··· Records for the exercise

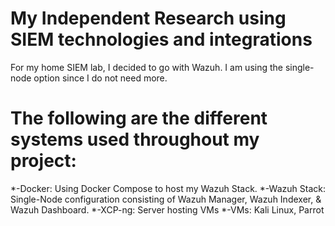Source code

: # My Independent Research using SIEM technologies and integrations
For my home SIEM lab, I decided to go with Wazuh. I am using the single-node option since I do not need more.

# The following are the different systems used throughout my project:
*-Docker: Using Docker Compose to host my Wazuh Stack.
*-Wazuh Stack: Single-Node configuration consisting of Wazuh Manager, Wazuh Indexer, & Wazuh Dashboard.
*-XCP-ng: Server hosting VMs
*-VMs: Kali Linux, Parrot

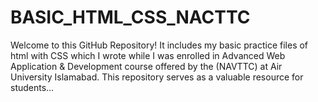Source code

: # BASIC_HTML_CSS_NACTTC
Welcome to this GitHub Repository! It includes my basic practice files of html with CSS which I wrote while I was enrolled in Advanced Web Application &amp; Development course offered by the (NAVTTC) at Air University Islamabad. This repository serves as a valuable resource for students…

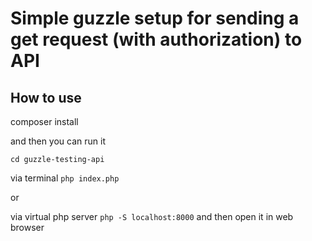 # Simple guzzle setup for sending a get request (with authorization) to API

## How to use

composer install

and then you can run it

`cd guzzle-testing-api`

via terminal `php index.php`

or

via virtual php server `php -S localhost:8000` and then open it in web browser

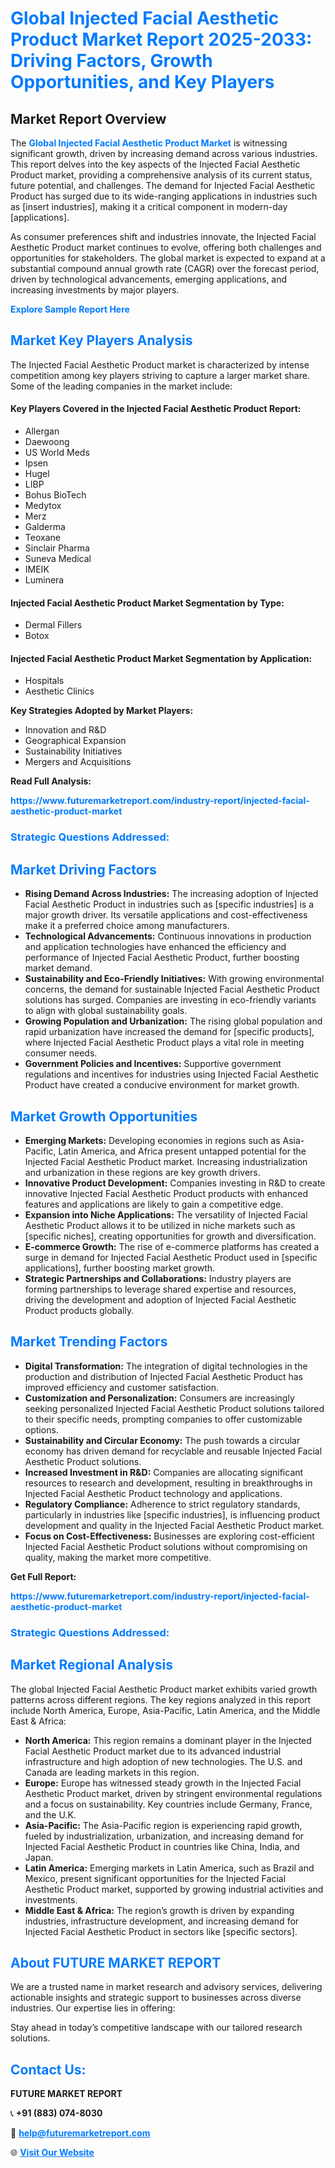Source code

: <h1 style="color: #007BFF;">Global Injected Facial Aesthetic Product Market Report 2025-2033: Driving Factors, Growth Opportunities, and Key Players</h1>

<section id="overview">
<h2>Market Report Overview</h2>
<p>The <a href="https://www.futuremarketreport.com/industry-report/injected-facial-aesthetic-product-market" style="color: #007BFF; text-decoration: none;"><strong>Global Injected Facial Aesthetic Product Market</strong></a> is witnessing significant growth, driven by increasing demand across various industries. This report delves into the key aspects of the Injected Facial Aesthetic Product market, providing a comprehensive analysis of its current status, future potential, and challenges. The demand for Injected Facial Aesthetic Product has surged due to its wide-ranging applications in industries such as [insert industries], making it a critical component in modern-day [applications].</p>
<p>As consumer preferences shift and industries innovate, the Injected Facial Aesthetic Product market continues to evolve, offering both challenges and opportunities for stakeholders. The global market is expected to expand at a substantial compound annual growth rate (CAGR) over the forecast period, driven by technological advancements, emerging applications, and increasing investments by major players.</p>
</section>

<section id="overview">
<p><a href="https://www.futuremarketreport.com/request-sample/reportId=79140" style="color: #007BFF; text-decoration: none;"><strong>Explore Sample Report Here</strong></a></p>
</section>

<section id="key-players">
<h2 style="color: #007BFF;">Market Key Players Analysis</h2>
<p>The Injected Facial Aesthetic Product market is characterized by intense competition among key players striving to capture a larger market share. Some of the leading companies in the market include:</p>
<h4>Key Players Covered in the Injected Facial Aesthetic Product Report:</h4>
<ul><li>Allergan</li><li>Daewoong</li><li>US World Meds</li><li>Ipsen</li><li>Hugel</li><li>LIBP</li><li>Bohus BioTech</li><li>Medytox</li><li>Merz</li><li>Galderma</li><li>Teoxane</li><li>Sinclair Pharma</li><li>Suneva Medical</li><li>IMEIK</li><li>Luminera</li></ul>
<h4>Injected Facial Aesthetic Product Market Segmentation by Type:</h4>
<ul><li>Dermal Fillers</li><li>Botox</li></ul>

<h4>Injected Facial Aesthetic Product Market Segmentation by Application:</h4>
<ul><li>Hospitals</li><li>Aesthetic Clinics</li></ul>
<p><strong>Key Strategies Adopted by Market Players:</strong></p>
<ul>
<li>Innovation and R&D</li>
<li>Geographical Expansion</li>
<li>Sustainability Initiatives</li>
<li>Mergers and Acquisitions</li>
</ul>
</section>

<section>
<p><strong>Read Full Analysis: </strong></p><a href="https://www.futuremarketreport.com/industry-report/injected-facial-aesthetic-product-market" style="color: #007BFF; text-decoration: none;"><strong>https://www.futuremarketreport.com/industry-report/injected-facial-aesthetic-product-market</strong></a>
<h3 style="color: #007BFF;">Strategic Questions Addressed:</h3>
</section>

<section id="driving-factors">
<h2 style="color: #007BFF;">Market Driving Factors</h2>
<ul>
<li><strong>Rising Demand Across Industries:</strong> The increasing adoption of Injected Facial Aesthetic Product in industries such as [specific industries] is a major growth driver. Its versatile applications and cost-effectiveness make it a preferred choice among manufacturers.</li>
<li><strong>Technological Advancements:</strong> Continuous innovations in production and application technologies have enhanced the efficiency and performance of Injected Facial Aesthetic Product, further boosting market demand.</li>
<li><strong>Sustainability and Eco-Friendly Initiatives:</strong> With growing environmental concerns, the demand for sustainable Injected Facial Aesthetic Product solutions has surged. Companies are investing in eco-friendly variants to align with global sustainability goals.</li>
<li><strong>Growing Population and Urbanization:</strong> The rising global population and rapid urbanization have increased the demand for [specific products], where Injected Facial Aesthetic Product plays a vital role in meeting consumer needs.</li>
<li><strong>Government Policies and Incentives:</strong> Supportive government regulations and incentives for industries using Injected Facial Aesthetic Product have created a conducive environment for market growth.</li>
</ul>
</section>

<section id="growth-opportunities">
<h2 style="color: #007BFF;">Market Growth Opportunities</h2>
<ul>
<li><strong>Emerging Markets:</strong> Developing economies in regions such as Asia-Pacific, Latin America, and Africa present untapped potential for the Injected Facial Aesthetic Product market. Increasing industrialization and urbanization in these regions are key growth drivers.</li>
<li><strong>Innovative Product Development:</strong> Companies investing in R&D to create innovative Injected Facial Aesthetic Product products with enhanced features and applications are likely to gain a competitive edge.</li>
<li><strong>Expansion into Niche Applications:</strong> The versatility of Injected Facial Aesthetic Product allows it to be utilized in niche markets such as [specific niches], creating opportunities for growth and diversification.</li>
<li><strong>E-commerce Growth:</strong> The rise of e-commerce platforms has created a surge in demand for Injected Facial Aesthetic Product used in [specific applications], further boosting market growth.</li>
<li><strong>Strategic Partnerships and Collaborations:</strong> Industry players are forming partnerships to leverage shared expertise and resources, driving the development and adoption of Injected Facial Aesthetic Product products globally.</li>
</ul>
</section>

<section id="trending-factors">
<h2 style="color: #007BFF;">Market Trending Factors</h2>
<ul>
<li><strong>Digital Transformation:</strong> The integration of digital technologies in the production and distribution of Injected Facial Aesthetic Product has improved efficiency and customer satisfaction.</li>
<li><strong>Customization and Personalization:</strong> Consumers are increasingly seeking personalized Injected Facial Aesthetic Product solutions tailored to their specific needs, prompting companies to offer customizable options.</li>
<li><strong>Sustainability and Circular Economy:</strong> The push towards a circular economy has driven demand for recyclable and reusable Injected Facial Aesthetic Product solutions.</li>
<li><strong>Increased Investment in R&D:</strong> Companies are allocating significant resources to research and development, resulting in breakthroughs in Injected Facial Aesthetic Product technology and applications.</li>
<li><strong>Regulatory Compliance:</strong> Adherence to strict regulatory standards, particularly in industries like [specific industries], is influencing product development and quality in the Injected Facial Aesthetic Product market.</li>
<li><strong>Focus on Cost-Effectiveness:</strong> Businesses are exploring cost-efficient Injected Facial Aesthetic Product solutions without compromising on quality, making the market more competitive.</li>
</ul>
</section>

<section>
<p><strong>Get Full Report: </strong></p><a href="https://www.futuremarketreport.com/industry-report/injected-facial-aesthetic-product-market" style="color: #007BFF; text-decoration: none;"><strong>https://www.futuremarketreport.com/industry-report/injected-facial-aesthetic-product-market</strong></a>
<h3 style="color: #007BFF;">Strategic Questions Addressed:</h3>
</section>


<section id="regional-analysis">
<h2 style="color: #007BFF;">Market Regional Analysis</h2>
<p>The global Injected Facial Aesthetic Product market exhibits varied growth patterns across different regions. The key regions analyzed in this report include North America, Europe, Asia-Pacific, Latin America, and the Middle East & Africa:</p>
<ul>
<li><strong>North America:</strong> This region remains a dominant player in the Injected Facial Aesthetic Product market due to its advanced industrial infrastructure and high adoption of new technologies. The U.S. and Canada are leading markets in this region.</li>
<li><strong>Europe:</strong> Europe has witnessed steady growth in the Injected Facial Aesthetic Product market, driven by stringent environmental regulations and a focus on sustainability. Key countries include Germany, France, and the U.K.</li>
<li><strong>Asia-Pacific:</strong> The Asia-Pacific region is experiencing rapid growth, fueled by industrialization, urbanization, and increasing demand for Injected Facial Aesthetic Product in countries like China, India, and Japan.</li>
<li><strong>Latin America:</strong> Emerging markets in Latin America, such as Brazil and Mexico, present significant opportunities for the Injected Facial Aesthetic Product market, supported by growing industrial activities and investments.</li>
<li><strong>Middle East & Africa:</strong> The region’s growth is driven by expanding industries, infrastructure development, and increasing demand for Injected Facial Aesthetic Product in sectors like [specific sectors].</li>
</ul>
</section>

<footer>
<h2 style="color: #007BFF;">About FUTURE MARKET REPORT</h2>
<p>We are a trusted name in market research and advisory services, delivering actionable insights and strategic support to businesses across diverse industries. Our expertise lies in offering:</p>

<p>Stay ahead in today’s competitive landscape with our tailored research solutions.</p>

<h2 style="color: #007BFF;">Contact Us:</h2>
<p><strong>FUTURE MARKET REPORT</strong></p>
<p>📞 <strong>+91 (883) 074-8030</strong></p>
<p>📧 <strong><a href="mailto:help@futuremarketreport.com" style="color: #007BFF;">help@futuremarketreport.com</a></strong></p>
<p>🌐 <strong><a href="https://www.futuremarketreport.com/" style="color: #007BFF;">Visit Our Website</a></strong></p>
</footer>
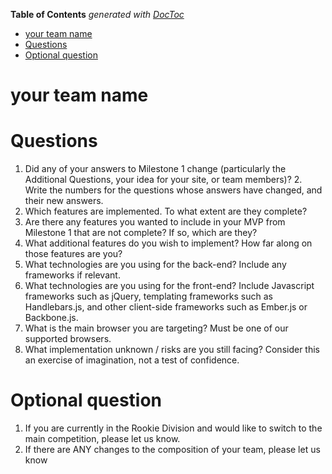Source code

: <!-- START doctoc generated TOC please keep comment here to allow auto update -->
<!-- DON'T EDIT THIS SECTION, INSTEAD RE-RUN doctoc TO UPDATE -->
**Table of Contents**  *generated with [DocToc](http://doctoc.herokuapp.com/)*

- [your team name](#your-team-name)
- [Questions](#questions)
- [Optional question](#optional-question)

<!-- END doctoc generated TOC please keep comment here to allow auto update -->

your team name
==============

# Questions
1. Did any of your answers to Milestone 1 change (particularly the Additional Questions, your idea for your site, or team members)? 2. Write the numbers for the questions whose answers have changed, and their new answers.
3. Which features are implemented. To what extent are they complete?
4. Are there any features you wanted to include in your MVP from Milestone 1 that are not complete? If so, which are they?
5. What additional features do you wish to implement? How far along on those features are you?
6. What technologies are you using for the back-end? Include any frameworks if relevant.
7. What technologies are you using for the front-end? Include Javascript frameworks such as jQuery, templating frameworks such as Handlebars.js, and other client-side frameworks such as Ember.js or Backbone.js.
8. What is the main browser you are targeting? Must be one of our supported browsers.
9. What implementation unknown / risks are you still facing? Consider this an exercise of imagination, not a test of confidence.

# Optional question

1. If you are currently in the Rookie Division and would like to switch to the main competition, please let us know.
2. If there are ANY changes to the composition of your team, please let us know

······

◆ Activity ◆
Only a number is required here: the count of lines in these entries that hold "Stack".

◆ Response ◆
2